-- DATA FOR PROCESSING follows --

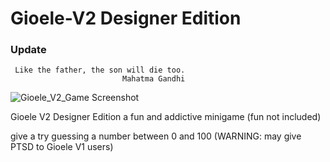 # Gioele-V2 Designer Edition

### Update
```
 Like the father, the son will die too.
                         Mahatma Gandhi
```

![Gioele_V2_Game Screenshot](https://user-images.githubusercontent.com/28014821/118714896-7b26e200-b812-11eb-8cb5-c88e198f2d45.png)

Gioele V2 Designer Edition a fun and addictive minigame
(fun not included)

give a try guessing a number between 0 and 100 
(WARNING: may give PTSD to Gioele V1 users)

-- DATA FOR PROCESSING concluded --
-- DATA FOR PROCESSING follows --

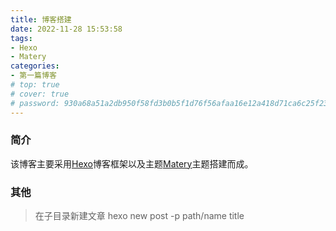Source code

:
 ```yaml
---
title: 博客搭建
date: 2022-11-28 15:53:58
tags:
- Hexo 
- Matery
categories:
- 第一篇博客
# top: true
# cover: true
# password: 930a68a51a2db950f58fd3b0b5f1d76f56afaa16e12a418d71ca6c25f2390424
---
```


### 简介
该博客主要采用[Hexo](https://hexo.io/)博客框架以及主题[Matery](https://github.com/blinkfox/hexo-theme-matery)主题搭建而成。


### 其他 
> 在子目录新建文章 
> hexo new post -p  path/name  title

-- DATA FOR PROCESSING concluded --

GOAL OF THE EXERCISE: Every line that holds the word "title" should be copied from the records above.

OUTPUT FOR THIS EXERCISE:
title: 博客搭建
> hexo new post -p  path/name  title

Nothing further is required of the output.